## Material for the task:
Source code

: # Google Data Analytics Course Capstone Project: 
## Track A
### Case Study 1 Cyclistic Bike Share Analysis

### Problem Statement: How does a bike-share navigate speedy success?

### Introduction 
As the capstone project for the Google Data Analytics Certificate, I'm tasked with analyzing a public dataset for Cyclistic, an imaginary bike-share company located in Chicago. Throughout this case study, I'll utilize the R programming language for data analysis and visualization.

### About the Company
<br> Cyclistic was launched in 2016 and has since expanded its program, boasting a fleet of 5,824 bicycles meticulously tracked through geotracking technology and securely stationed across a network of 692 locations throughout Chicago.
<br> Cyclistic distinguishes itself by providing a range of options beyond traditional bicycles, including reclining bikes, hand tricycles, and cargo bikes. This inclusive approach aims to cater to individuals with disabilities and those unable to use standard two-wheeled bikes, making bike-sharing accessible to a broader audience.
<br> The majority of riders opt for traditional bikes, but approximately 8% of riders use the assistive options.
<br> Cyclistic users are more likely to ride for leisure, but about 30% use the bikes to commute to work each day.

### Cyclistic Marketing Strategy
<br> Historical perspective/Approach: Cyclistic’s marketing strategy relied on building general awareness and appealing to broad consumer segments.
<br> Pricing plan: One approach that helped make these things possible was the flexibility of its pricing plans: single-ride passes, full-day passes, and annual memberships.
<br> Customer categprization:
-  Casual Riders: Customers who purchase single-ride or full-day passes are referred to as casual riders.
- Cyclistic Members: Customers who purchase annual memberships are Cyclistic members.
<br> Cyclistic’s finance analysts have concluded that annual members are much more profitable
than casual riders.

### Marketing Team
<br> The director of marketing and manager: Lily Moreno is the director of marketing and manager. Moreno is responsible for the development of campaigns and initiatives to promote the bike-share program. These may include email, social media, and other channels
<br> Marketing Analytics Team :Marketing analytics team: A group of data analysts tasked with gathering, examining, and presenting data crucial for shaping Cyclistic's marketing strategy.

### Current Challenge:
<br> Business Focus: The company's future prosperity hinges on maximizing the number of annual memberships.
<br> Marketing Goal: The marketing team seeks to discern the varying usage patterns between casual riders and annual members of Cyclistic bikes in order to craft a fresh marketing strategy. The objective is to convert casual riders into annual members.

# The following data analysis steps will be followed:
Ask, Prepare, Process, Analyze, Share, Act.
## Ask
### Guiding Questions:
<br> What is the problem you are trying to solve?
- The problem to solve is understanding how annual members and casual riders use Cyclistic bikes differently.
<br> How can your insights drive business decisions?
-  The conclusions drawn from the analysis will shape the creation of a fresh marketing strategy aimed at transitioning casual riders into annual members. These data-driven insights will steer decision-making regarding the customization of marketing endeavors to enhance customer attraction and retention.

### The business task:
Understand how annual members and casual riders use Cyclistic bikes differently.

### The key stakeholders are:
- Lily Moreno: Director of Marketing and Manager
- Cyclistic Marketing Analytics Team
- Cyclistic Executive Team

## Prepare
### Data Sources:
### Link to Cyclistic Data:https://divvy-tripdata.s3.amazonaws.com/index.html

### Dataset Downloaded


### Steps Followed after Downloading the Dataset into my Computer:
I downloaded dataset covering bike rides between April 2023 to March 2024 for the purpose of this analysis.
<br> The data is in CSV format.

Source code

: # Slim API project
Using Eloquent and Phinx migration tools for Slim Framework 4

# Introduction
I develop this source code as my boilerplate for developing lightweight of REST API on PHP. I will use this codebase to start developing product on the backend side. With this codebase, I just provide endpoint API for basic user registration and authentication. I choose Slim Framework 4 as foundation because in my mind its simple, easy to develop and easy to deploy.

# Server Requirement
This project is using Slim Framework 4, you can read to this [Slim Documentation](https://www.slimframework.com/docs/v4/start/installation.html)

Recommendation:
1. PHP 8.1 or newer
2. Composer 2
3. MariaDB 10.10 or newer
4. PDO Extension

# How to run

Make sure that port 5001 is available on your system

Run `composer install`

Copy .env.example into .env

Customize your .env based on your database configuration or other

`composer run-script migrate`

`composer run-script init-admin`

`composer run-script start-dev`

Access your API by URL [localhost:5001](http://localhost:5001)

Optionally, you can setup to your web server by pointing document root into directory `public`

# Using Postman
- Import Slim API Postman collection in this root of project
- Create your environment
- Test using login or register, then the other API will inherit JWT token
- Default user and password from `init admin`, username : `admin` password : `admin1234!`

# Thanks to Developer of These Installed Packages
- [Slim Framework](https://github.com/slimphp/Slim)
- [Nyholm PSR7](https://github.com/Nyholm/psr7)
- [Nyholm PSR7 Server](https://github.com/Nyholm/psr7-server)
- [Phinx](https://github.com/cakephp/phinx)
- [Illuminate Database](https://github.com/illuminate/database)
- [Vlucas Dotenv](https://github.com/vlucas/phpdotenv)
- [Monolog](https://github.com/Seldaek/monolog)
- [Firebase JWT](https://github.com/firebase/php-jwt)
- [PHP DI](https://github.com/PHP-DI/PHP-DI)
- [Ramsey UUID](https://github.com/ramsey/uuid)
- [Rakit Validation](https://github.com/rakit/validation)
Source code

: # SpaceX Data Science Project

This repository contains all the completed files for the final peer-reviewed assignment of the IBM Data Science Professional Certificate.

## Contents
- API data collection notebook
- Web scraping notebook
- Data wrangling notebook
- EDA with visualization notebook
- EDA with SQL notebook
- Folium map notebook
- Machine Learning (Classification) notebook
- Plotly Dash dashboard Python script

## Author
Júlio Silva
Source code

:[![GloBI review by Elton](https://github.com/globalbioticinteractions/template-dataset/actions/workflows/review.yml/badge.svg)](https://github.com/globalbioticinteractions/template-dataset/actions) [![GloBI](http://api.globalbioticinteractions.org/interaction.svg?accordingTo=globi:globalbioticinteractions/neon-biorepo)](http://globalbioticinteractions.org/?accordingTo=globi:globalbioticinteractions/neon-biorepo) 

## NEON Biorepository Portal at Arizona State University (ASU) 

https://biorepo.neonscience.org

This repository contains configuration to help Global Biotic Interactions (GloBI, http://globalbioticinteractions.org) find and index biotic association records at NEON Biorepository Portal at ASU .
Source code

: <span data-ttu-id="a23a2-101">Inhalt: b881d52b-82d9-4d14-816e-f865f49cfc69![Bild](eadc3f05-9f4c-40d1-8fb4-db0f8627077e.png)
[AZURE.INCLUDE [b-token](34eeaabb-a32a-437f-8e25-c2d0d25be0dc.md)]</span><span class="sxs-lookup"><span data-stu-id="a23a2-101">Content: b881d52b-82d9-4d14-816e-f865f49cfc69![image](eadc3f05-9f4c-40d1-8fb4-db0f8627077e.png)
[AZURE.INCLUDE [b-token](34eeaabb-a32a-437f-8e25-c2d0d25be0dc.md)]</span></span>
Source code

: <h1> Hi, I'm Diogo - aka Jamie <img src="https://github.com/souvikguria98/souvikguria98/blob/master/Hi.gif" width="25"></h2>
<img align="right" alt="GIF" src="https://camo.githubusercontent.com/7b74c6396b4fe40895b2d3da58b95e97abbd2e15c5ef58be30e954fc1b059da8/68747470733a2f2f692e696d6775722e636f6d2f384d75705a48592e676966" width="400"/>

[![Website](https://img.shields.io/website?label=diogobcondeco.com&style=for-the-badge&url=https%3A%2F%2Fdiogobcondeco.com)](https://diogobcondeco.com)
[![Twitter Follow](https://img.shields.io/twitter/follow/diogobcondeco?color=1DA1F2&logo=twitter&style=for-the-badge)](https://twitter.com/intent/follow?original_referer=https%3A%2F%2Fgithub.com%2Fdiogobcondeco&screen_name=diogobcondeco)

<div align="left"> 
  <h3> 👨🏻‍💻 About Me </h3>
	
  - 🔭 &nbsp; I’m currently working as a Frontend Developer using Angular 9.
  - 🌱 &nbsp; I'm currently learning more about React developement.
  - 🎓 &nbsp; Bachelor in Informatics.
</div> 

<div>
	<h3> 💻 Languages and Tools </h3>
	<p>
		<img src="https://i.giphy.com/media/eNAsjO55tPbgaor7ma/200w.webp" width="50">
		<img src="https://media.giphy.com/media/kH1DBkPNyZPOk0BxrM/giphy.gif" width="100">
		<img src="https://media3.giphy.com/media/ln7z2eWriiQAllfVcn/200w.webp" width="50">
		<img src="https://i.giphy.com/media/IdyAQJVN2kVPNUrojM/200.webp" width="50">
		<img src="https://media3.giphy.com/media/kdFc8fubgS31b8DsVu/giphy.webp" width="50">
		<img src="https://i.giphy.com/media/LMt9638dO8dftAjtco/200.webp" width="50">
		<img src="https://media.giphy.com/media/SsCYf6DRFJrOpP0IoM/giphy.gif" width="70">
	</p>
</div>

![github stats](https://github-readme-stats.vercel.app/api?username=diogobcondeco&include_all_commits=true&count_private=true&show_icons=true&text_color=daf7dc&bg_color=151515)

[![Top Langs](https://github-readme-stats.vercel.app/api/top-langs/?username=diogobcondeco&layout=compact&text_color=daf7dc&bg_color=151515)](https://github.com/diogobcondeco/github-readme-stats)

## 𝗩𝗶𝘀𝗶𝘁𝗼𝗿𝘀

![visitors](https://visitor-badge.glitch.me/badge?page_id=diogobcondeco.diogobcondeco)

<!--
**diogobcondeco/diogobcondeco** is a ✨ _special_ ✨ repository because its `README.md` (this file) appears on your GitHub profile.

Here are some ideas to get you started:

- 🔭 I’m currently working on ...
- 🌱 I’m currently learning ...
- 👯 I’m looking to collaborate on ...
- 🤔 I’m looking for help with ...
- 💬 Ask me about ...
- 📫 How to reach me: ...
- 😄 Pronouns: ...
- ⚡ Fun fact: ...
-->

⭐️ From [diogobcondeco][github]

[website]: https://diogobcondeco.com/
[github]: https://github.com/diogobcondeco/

## Instructions for the task:
Return, with no change at all, every line in the entries above from the line containing "- [Firebase JWT](https://github.com/firebase/php-jwt)" through the line containing "## Contents".

## Output:
- [Firebase JWT](https://github.com/firebase/php-jwt)
- [PHP DI](https://github.com/PHP-DI/PHP-DI)
- [Ramsey UUID](https://github.com/ramsey/uuid)
- [Rakit Validation](https://github.com/rakit/validation)
Source code

: # SpaceX Data Science Project

This repository contains all the completed files for the final peer-reviewed assignment of the IBM Data Science Professional Certificate.

## Contents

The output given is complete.